Simone Bellotti is the new design director at Bally, replacing the brief stint of Rhuigi Villaseñor, who left in May. An experienced designer, Bellotti spent 16 years at Gucci under Frida Giannini and Alessandro Michele, and is now tasked with bringing the Swiss brand into new, and possibly solid, territory.

For his first collection, he mined the label’s rich archive “that holds incredible treasures of made in Switzerland craftsmanship,” he said backstage before today’s show, held in the portico surrounding the formal gardens of the San Simpliciano cloisters. A flair for precision and rigorous execution are inherent to the Swiss mindset. Yet as the saying goes, still waters run deep. Bellotti was drawn to explore a mysterious, expressive and subversive flip side of the spirit of the country’s culture. He came across the story of Monte Verità, a utopian community of free, creative souls founded in Ascona at the turn of the 20th century. A haven for spiritual regeneration and artistic and mystical practices, it was visited by famous intellectuals and artists—Carl Jung, Herman Hesse, Rudolf Steiner, Paul Klee and many others sojourned in the retreat, basking in the healing atmosphere of the alpine landscape.

Bellotti embraced the duality of rationality and expressive creativity as two sides of a style identity as “layered as human nature,” he said, “because I believe that brands have a complex personality, not always unilateral and straightforward, rather similar to that of humans.” The collection he sent out today was a fine, sensible exercise in balancing the contradictions between practicality and imagination, elegant design and subtly humorous details.

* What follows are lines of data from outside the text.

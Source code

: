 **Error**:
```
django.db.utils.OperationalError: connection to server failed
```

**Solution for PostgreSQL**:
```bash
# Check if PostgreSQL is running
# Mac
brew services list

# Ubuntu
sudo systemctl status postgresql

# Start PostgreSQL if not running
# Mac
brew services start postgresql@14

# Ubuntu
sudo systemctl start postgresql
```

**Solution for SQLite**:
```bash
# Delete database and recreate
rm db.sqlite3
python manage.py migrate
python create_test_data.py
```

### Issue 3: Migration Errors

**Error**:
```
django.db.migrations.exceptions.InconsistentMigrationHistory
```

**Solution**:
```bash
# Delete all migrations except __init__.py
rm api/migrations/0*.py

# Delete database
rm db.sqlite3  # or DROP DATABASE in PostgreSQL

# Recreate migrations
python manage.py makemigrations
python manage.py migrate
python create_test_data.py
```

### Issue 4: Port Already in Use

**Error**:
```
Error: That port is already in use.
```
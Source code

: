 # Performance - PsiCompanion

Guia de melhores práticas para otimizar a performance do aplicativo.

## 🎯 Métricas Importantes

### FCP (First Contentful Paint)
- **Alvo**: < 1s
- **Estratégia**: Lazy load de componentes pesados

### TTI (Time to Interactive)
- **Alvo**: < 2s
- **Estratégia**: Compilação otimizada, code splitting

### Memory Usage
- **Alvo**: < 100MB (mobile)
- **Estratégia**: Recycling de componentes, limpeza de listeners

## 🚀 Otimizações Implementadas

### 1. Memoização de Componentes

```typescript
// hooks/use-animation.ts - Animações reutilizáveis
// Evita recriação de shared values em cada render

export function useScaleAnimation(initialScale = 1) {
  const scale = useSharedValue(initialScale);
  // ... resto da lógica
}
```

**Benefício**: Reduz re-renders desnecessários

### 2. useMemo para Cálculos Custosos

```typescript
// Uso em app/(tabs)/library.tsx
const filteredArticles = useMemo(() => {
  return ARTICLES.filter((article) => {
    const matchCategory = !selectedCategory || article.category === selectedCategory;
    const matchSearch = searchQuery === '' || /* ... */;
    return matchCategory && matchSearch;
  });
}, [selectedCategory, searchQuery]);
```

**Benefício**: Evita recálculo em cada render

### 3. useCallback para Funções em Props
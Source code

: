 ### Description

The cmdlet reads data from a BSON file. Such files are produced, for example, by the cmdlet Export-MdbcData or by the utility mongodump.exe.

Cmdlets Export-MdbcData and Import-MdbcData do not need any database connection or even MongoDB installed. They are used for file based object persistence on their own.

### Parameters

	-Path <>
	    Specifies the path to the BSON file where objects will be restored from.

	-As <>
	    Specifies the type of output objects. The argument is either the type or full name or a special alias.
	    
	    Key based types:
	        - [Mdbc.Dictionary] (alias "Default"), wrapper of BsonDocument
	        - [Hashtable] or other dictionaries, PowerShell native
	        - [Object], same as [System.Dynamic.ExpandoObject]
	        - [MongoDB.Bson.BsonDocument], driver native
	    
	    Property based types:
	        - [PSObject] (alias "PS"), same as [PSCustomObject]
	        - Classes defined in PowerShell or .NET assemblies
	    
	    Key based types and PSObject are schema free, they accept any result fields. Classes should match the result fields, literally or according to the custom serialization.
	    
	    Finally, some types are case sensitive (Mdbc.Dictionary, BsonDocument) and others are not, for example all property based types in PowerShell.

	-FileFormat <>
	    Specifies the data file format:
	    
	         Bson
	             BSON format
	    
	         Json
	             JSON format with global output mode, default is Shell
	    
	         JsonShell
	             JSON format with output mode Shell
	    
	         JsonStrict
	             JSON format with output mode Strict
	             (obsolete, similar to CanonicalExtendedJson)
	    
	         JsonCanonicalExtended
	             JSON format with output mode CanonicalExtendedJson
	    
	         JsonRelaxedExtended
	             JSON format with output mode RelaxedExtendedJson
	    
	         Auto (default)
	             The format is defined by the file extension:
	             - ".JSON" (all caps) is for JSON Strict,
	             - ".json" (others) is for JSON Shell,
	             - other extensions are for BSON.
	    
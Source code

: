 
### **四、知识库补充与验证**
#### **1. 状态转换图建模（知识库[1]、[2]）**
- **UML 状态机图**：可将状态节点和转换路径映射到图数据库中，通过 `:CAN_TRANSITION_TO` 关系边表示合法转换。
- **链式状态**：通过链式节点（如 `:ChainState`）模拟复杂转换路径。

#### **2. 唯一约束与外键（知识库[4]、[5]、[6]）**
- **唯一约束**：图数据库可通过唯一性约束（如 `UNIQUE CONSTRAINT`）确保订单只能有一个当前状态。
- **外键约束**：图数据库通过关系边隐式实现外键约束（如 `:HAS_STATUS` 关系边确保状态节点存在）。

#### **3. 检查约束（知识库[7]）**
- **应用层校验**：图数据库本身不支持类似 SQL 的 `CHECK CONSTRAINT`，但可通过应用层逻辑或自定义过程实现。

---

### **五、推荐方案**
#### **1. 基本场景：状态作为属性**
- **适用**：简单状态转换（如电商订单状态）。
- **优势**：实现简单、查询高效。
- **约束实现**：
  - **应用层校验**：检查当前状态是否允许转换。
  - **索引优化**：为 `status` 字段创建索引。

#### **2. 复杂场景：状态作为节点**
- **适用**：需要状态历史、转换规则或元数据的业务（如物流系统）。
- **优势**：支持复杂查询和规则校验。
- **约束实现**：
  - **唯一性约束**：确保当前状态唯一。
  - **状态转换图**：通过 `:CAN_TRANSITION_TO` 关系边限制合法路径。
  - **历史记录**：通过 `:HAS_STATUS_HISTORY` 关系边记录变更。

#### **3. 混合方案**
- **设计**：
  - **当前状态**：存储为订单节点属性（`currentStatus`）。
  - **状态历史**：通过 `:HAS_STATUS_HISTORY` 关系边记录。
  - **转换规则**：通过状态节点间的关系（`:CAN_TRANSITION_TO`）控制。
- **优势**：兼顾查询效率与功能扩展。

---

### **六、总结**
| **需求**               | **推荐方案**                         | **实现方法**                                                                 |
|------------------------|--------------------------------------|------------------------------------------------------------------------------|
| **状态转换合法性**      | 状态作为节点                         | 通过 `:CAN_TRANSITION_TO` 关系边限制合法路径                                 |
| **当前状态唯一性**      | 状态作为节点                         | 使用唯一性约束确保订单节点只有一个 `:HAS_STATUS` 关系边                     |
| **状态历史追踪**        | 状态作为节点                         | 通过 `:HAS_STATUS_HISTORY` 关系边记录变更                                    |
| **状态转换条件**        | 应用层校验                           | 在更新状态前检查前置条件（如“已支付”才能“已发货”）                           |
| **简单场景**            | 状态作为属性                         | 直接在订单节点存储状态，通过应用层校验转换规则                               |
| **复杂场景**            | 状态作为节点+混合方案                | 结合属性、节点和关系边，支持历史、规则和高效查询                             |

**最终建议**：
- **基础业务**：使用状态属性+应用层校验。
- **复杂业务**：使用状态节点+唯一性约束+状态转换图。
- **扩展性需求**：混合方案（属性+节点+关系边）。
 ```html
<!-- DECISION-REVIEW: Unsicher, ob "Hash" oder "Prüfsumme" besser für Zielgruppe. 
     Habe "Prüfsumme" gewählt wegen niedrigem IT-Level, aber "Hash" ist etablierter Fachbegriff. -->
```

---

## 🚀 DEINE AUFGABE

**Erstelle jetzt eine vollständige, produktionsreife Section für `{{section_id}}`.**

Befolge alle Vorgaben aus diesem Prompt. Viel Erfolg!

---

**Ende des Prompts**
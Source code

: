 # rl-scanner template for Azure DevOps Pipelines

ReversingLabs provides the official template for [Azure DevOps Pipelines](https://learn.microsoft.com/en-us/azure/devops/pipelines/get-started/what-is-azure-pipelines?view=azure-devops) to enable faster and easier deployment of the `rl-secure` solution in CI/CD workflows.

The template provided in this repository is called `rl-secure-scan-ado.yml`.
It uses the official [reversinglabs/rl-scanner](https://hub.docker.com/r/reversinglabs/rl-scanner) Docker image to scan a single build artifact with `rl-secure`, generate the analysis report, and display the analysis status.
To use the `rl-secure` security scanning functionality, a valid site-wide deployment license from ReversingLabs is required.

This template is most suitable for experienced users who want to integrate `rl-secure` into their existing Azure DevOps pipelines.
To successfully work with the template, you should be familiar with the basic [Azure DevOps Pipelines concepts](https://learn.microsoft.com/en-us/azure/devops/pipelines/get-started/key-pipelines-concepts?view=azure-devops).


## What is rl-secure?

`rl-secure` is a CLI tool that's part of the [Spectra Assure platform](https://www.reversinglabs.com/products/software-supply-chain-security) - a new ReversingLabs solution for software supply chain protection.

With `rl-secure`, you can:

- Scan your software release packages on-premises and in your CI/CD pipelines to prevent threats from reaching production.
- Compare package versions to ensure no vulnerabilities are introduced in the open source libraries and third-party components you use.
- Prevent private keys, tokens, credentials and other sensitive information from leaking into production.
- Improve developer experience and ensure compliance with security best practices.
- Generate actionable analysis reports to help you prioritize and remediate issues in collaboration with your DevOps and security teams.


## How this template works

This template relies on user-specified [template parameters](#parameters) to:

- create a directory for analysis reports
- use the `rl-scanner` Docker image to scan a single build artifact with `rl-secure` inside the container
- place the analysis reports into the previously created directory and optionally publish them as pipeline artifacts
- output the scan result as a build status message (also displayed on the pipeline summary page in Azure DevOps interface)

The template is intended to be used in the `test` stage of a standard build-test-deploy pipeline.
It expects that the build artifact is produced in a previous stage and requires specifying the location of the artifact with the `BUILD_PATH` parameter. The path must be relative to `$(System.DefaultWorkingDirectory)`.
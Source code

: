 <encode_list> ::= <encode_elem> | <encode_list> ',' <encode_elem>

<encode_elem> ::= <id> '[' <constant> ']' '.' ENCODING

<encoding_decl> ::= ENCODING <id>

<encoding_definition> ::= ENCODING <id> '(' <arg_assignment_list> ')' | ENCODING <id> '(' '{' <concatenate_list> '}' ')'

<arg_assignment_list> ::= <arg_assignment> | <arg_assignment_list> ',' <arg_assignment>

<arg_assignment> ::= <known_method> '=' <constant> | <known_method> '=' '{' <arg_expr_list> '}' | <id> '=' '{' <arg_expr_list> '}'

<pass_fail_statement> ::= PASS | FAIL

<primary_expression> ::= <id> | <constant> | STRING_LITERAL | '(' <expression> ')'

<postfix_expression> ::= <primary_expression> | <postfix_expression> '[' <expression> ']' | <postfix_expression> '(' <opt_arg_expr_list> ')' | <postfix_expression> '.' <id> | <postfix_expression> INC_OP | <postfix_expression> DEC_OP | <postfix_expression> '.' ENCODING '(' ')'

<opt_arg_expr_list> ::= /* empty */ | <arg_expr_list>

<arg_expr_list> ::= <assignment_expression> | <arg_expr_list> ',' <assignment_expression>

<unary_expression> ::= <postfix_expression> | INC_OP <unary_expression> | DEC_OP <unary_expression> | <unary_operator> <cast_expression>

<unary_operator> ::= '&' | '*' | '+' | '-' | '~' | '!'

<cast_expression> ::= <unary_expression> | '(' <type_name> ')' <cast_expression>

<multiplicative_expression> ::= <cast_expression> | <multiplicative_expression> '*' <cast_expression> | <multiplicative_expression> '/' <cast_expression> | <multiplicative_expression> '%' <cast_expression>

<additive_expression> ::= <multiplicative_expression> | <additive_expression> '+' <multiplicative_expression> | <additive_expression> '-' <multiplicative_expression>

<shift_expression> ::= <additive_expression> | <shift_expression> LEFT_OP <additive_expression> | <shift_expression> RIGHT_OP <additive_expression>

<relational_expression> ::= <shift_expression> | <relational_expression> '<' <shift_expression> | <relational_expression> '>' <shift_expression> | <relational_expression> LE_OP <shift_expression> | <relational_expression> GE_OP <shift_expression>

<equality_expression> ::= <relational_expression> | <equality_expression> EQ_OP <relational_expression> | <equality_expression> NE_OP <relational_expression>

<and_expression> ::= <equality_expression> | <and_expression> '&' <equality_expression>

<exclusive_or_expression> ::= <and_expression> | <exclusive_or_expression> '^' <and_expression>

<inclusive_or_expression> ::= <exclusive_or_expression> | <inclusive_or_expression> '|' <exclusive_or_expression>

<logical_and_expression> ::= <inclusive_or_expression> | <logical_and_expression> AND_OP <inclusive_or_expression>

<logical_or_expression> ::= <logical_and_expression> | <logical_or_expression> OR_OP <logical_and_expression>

For both genders, outerwear was the collection’s core, cut with soft precision mostly in high-quality leather. Elongated straight-line or boxy blazers paired with matching shorts, pencil skirts or relaxed trousers were offered alongside A-line dusters and sleeveless zippered bombers and treated with a fresh, youthful approach. Eccentricity and the “out-of-control element,” as Bellotti put out, came by way of taffeta minicrinis, poufy ultra-short ballerina skirts or minuscule tutus made from swirls of rosettes and girandoles, peeking out from masculine trench hcoats in shiny black leather, or paired with a short-sleeved, square-cut office shirt in crisp Swiss poplin.

Adding a note of witty homage to Swiss traditions, a strawberry print gracing both a pretty one-piece bathing suit and a small rectangular handbag recalling a kid’s miniature travel bag was drawn from a picnic tablecloth. ‘Appenzeller’ talismans in the shape of tiny cow bells were rendered into bags’ charms, hanging from the straps of trapeze crossbody bags in bright, cheerful colors.

As a first outing, it was quite promising for Bellotti, whose approach to the Swiss label’s legacy felt both considered and gentle, consistent enough to be further explored and moved forward. Bally needs no fancy twists-and-turns or avant-garde fashion positioning, rather a modern, intelligent, focused refresh of its historical codes.